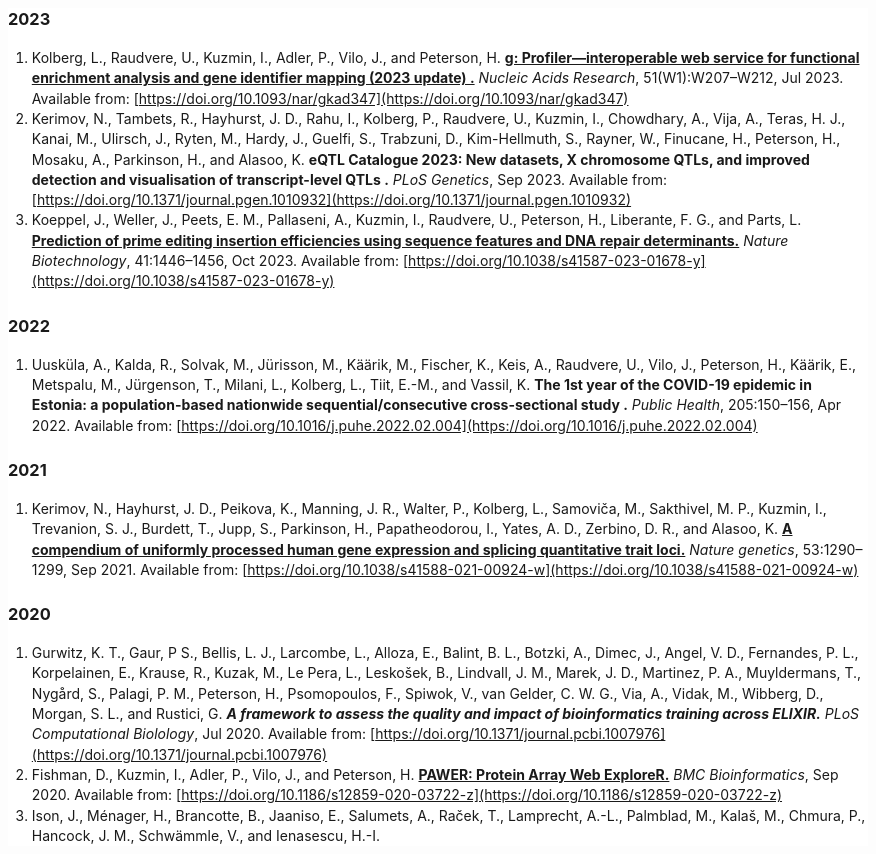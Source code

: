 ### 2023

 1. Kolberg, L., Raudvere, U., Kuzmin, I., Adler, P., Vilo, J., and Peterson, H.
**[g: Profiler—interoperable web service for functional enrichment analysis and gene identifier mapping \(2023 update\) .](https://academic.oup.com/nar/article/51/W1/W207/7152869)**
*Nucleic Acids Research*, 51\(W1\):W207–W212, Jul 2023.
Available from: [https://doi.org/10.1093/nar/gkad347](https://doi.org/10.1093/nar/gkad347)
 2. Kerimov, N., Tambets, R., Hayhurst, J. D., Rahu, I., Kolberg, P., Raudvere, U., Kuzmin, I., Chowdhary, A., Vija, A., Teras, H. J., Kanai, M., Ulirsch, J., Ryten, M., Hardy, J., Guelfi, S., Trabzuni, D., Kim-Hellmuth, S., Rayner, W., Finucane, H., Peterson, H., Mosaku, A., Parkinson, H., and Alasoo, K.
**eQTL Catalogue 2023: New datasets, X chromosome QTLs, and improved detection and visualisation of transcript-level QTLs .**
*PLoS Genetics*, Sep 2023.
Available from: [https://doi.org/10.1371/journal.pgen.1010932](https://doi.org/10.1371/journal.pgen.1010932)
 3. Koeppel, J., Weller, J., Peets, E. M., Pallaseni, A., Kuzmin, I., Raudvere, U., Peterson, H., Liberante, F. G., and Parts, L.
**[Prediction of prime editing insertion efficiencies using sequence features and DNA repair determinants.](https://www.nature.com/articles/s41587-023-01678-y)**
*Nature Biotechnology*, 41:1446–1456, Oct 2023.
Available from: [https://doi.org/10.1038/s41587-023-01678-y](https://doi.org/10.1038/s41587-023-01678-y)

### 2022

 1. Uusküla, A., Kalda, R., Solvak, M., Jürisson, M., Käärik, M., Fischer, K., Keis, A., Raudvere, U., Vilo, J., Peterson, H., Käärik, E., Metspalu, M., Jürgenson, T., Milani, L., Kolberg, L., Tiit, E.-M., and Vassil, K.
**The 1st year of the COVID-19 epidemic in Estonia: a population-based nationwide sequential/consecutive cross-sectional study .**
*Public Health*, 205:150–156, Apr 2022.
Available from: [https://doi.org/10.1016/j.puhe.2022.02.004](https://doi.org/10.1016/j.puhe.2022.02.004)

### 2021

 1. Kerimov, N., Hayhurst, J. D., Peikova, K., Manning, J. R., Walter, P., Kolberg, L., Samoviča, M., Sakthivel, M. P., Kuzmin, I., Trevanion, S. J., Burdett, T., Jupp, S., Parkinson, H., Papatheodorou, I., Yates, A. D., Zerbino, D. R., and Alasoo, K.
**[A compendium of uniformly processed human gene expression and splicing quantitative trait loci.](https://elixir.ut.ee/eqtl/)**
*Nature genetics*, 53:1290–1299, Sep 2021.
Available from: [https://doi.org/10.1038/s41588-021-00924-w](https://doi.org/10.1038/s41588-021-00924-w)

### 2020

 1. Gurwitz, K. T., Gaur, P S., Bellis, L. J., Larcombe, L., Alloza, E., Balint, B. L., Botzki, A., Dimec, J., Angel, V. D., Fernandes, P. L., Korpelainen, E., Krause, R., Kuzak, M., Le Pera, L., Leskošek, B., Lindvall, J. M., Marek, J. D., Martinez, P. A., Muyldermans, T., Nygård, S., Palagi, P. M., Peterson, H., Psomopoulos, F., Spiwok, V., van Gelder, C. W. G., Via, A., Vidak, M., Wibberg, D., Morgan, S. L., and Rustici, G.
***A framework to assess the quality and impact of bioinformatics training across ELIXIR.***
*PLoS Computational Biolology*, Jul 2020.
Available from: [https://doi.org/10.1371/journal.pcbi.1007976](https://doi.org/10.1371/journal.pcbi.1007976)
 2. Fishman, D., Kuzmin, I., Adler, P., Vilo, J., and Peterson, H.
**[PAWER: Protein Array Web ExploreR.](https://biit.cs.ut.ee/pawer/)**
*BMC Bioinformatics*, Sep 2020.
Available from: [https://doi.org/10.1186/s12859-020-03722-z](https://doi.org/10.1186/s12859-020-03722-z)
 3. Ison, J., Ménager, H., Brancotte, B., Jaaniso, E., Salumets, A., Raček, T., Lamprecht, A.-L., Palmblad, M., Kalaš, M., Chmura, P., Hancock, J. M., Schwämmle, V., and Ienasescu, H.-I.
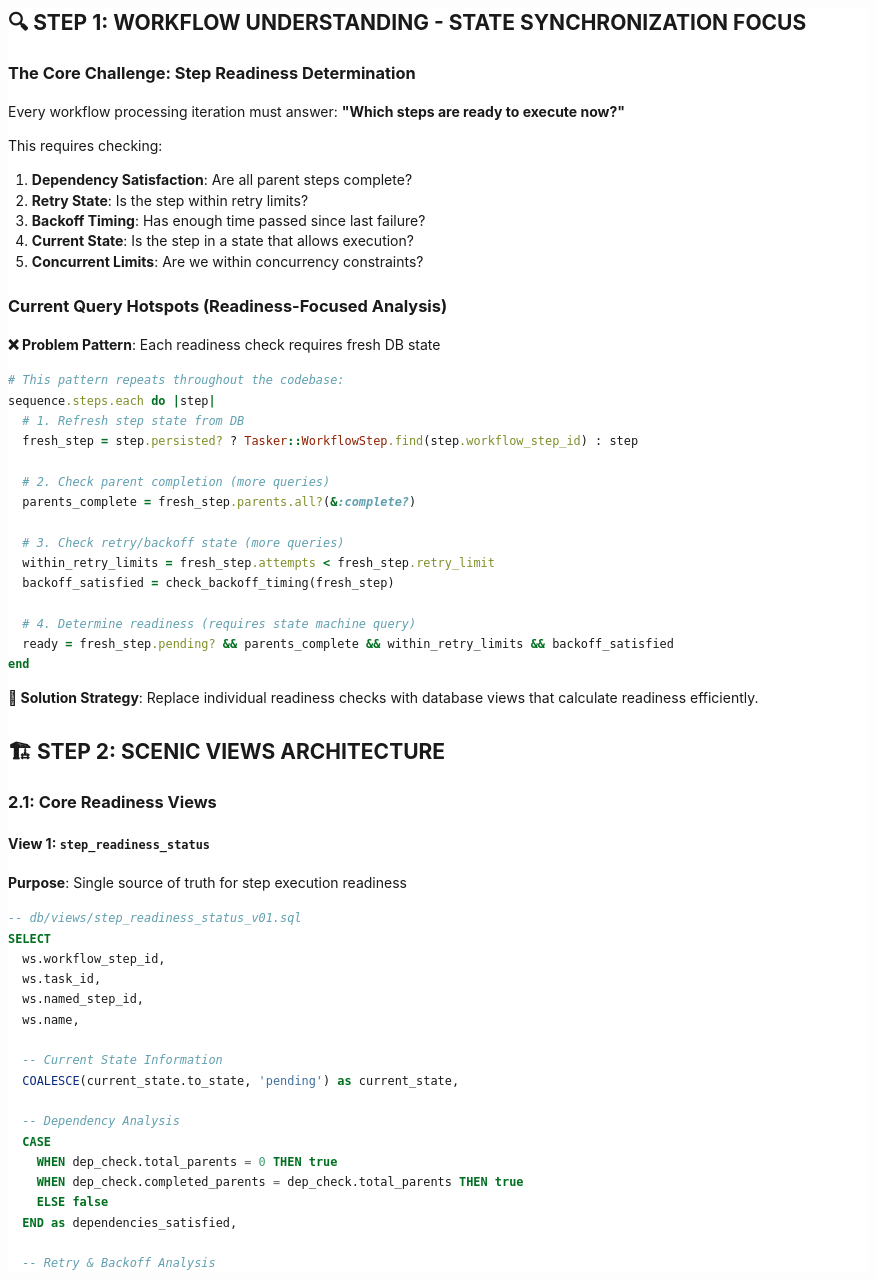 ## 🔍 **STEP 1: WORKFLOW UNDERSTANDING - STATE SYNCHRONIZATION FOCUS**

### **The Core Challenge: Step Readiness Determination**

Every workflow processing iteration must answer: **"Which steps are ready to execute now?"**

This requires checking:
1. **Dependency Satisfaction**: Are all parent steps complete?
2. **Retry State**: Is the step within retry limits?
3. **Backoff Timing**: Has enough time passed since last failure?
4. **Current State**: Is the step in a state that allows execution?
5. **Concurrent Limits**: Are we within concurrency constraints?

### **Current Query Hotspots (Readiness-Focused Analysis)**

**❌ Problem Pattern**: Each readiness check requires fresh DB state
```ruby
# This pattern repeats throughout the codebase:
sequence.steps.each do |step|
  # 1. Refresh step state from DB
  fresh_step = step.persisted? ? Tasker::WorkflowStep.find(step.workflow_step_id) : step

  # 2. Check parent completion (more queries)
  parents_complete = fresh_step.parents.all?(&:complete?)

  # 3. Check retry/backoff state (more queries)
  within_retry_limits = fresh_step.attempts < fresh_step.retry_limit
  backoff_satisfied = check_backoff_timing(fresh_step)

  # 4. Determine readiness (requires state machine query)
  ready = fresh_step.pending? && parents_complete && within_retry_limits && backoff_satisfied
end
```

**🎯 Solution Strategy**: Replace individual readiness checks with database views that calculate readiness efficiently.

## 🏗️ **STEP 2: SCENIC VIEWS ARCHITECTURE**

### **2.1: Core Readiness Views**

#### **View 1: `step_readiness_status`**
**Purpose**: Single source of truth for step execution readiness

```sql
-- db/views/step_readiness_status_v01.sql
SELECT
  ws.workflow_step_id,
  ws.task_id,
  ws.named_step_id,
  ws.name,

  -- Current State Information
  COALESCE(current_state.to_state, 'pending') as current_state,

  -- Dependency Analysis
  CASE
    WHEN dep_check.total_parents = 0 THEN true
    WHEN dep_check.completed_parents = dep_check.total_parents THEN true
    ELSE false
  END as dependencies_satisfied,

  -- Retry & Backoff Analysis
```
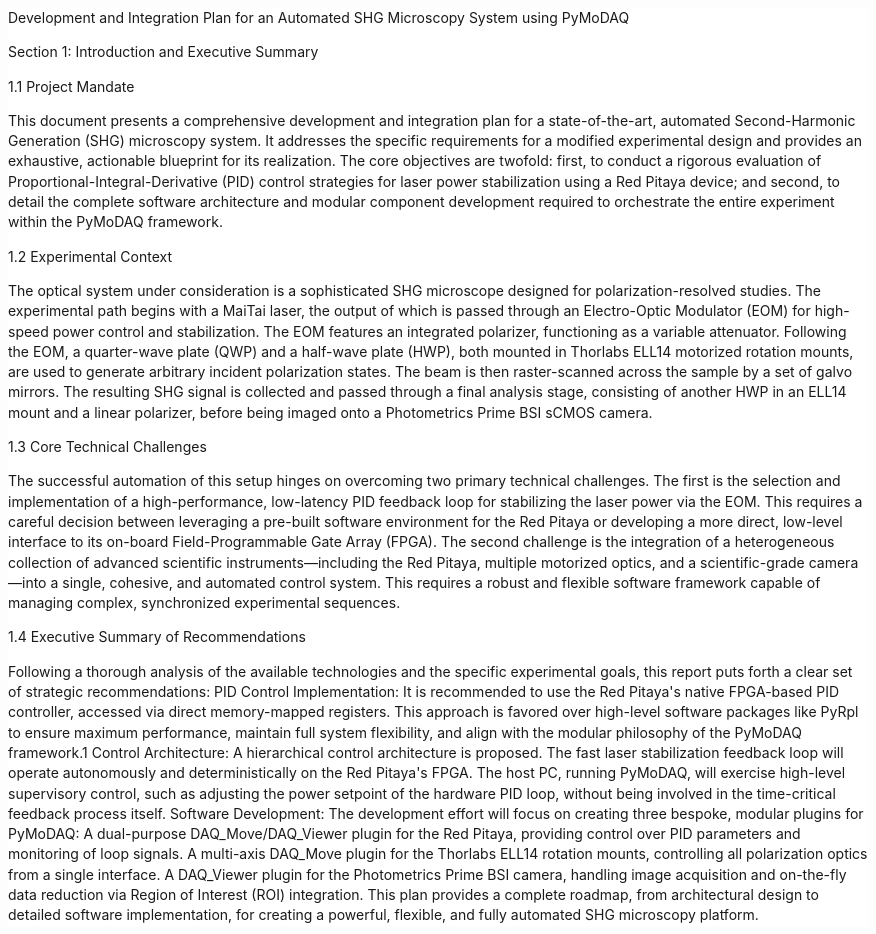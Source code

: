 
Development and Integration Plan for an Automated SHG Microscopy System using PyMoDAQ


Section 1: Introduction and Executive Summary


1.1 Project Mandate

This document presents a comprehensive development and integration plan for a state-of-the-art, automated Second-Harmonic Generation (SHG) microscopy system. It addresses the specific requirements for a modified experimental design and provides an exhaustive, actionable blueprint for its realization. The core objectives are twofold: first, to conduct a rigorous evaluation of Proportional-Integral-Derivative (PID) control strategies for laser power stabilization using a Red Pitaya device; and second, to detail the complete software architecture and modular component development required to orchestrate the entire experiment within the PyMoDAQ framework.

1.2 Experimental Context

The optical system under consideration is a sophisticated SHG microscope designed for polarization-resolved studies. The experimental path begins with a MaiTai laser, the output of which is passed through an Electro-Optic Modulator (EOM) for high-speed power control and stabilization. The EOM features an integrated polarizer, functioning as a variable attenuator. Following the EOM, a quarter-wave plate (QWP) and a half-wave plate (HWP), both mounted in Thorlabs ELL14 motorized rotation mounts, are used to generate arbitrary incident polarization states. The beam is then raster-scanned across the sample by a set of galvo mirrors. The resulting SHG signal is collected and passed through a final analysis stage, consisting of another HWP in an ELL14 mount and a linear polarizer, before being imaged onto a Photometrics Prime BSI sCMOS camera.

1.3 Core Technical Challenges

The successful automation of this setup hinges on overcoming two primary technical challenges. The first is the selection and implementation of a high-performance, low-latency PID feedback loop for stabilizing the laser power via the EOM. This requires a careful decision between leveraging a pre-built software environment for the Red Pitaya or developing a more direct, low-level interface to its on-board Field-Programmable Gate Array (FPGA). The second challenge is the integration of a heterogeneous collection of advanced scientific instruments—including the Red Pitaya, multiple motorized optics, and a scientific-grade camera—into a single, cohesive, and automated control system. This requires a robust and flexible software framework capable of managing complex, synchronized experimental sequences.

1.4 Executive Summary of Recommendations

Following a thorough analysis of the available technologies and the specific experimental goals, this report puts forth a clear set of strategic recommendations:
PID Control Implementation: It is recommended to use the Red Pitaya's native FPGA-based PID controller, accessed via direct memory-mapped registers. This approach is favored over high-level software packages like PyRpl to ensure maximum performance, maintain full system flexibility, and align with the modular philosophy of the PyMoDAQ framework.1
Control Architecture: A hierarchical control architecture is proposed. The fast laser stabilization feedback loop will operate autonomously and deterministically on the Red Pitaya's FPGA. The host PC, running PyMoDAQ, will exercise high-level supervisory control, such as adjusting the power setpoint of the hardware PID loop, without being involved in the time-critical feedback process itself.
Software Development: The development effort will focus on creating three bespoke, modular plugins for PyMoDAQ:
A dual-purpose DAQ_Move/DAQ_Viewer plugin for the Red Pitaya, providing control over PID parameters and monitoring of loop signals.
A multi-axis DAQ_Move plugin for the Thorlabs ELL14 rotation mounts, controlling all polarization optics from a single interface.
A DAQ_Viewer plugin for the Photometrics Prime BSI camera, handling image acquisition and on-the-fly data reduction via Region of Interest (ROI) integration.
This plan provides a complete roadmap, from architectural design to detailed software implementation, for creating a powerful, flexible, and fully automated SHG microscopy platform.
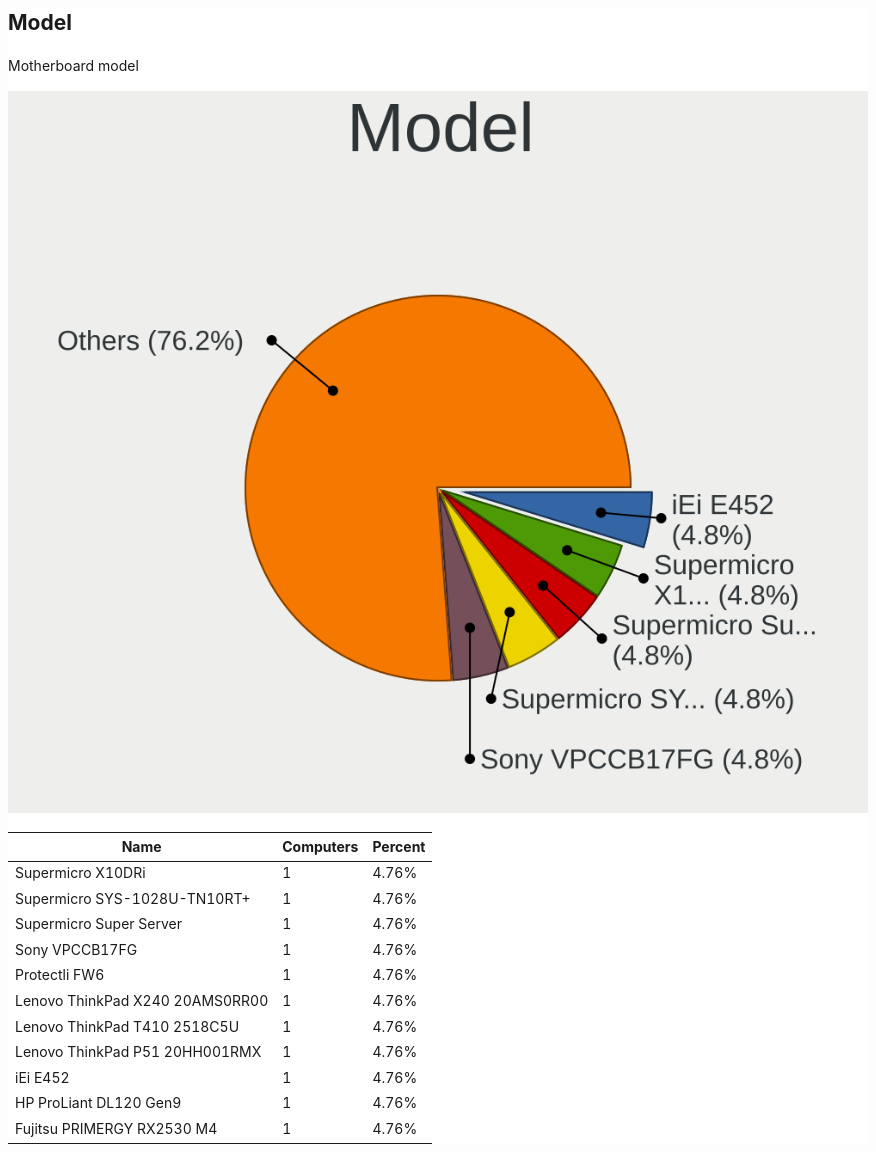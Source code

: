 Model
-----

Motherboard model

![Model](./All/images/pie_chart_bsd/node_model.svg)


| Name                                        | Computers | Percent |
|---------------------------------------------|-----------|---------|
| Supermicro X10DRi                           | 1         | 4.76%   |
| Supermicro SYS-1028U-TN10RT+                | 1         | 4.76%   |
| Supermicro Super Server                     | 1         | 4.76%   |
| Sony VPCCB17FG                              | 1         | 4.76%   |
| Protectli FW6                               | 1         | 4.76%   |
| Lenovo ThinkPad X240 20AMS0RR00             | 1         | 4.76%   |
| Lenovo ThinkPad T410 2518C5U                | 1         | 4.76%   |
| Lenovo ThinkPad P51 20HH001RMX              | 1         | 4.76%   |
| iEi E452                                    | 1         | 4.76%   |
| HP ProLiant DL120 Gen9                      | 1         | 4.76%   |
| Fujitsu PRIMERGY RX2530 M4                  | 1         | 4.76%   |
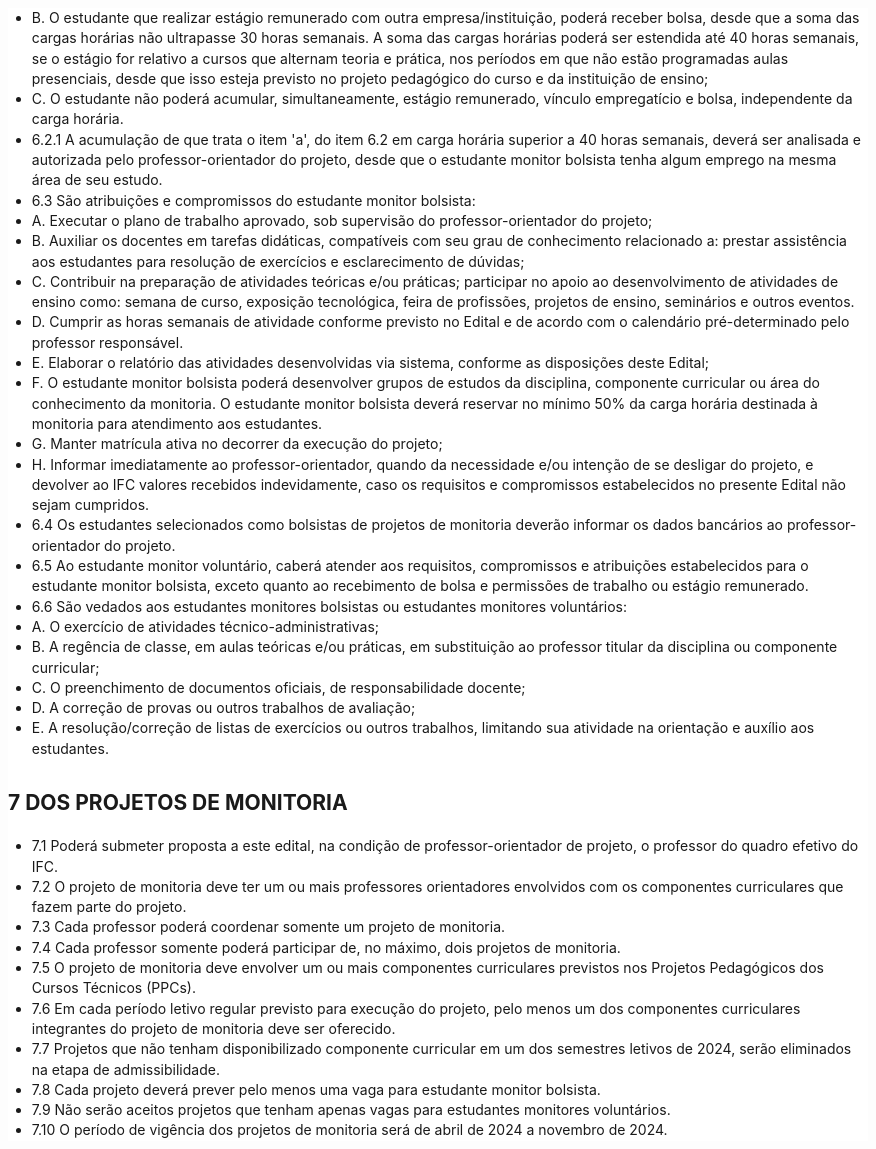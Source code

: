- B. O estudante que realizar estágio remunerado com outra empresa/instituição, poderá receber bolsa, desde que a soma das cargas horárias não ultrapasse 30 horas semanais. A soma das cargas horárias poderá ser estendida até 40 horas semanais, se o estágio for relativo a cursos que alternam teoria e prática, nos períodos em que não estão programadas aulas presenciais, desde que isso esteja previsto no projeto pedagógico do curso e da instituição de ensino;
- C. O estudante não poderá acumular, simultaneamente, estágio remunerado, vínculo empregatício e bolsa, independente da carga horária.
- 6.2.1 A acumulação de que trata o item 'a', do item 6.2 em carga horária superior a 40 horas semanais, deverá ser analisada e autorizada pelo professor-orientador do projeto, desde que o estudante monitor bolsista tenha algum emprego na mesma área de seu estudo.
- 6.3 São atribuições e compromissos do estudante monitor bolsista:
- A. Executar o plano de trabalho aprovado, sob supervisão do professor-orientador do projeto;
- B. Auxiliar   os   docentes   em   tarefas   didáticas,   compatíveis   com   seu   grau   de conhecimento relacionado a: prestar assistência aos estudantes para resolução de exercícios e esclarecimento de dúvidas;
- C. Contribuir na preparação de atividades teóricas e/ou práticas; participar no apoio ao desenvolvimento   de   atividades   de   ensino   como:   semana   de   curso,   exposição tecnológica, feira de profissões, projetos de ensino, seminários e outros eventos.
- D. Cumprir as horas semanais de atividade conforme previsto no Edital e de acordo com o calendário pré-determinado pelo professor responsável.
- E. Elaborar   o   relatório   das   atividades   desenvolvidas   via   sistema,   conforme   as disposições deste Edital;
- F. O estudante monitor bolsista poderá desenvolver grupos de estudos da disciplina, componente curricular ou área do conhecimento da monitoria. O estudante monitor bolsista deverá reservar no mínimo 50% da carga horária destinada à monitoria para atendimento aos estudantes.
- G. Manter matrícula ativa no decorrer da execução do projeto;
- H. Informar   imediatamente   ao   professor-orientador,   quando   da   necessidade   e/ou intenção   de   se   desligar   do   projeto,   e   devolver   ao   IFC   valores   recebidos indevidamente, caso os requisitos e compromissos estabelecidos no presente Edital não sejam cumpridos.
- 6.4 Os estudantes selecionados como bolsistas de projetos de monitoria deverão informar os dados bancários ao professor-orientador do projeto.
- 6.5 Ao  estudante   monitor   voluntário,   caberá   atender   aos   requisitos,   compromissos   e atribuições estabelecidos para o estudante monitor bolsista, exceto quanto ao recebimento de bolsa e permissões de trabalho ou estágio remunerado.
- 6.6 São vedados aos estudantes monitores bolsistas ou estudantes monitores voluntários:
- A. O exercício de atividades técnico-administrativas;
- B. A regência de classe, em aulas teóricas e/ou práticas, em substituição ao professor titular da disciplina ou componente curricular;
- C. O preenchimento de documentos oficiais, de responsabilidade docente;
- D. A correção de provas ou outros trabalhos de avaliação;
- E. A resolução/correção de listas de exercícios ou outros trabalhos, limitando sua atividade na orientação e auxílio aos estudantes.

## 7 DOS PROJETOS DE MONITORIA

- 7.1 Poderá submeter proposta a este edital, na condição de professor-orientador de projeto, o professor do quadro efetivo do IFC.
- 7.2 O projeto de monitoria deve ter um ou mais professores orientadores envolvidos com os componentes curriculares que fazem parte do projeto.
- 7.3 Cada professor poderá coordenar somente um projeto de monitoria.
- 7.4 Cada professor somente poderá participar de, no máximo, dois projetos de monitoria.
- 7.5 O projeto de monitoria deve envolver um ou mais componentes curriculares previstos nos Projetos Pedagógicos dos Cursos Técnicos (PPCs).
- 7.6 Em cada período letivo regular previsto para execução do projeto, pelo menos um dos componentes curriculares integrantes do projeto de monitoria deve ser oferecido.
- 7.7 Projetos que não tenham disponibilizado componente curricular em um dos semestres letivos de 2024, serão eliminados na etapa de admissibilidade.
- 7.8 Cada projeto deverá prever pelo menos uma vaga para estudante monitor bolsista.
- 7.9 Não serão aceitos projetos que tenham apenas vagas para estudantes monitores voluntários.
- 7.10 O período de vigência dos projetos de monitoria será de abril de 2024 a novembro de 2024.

________________________

### EXERCISE DESCRIPTION:
Output the lines above exactly, but only those between the line holding "- 7.4 Cada professor" and the line holding "- 7.6 Em cada", inclusive.

### TASK SOLUTION:
- 7.4 Cada professor somente poderá participar de, no máximo, dois projetos de monitoria.
- 7.5 O projeto de monitoria deve envolver um ou mais componentes curriculares previstos nos Projetos Pedagógicos dos Cursos Técnicos (PPCs).
- 7.6 Em cada período letivo regular previsto para execução do projeto, pelo menos um dos componentes curriculares integrantes do projeto de monitoria deve ser oferecido.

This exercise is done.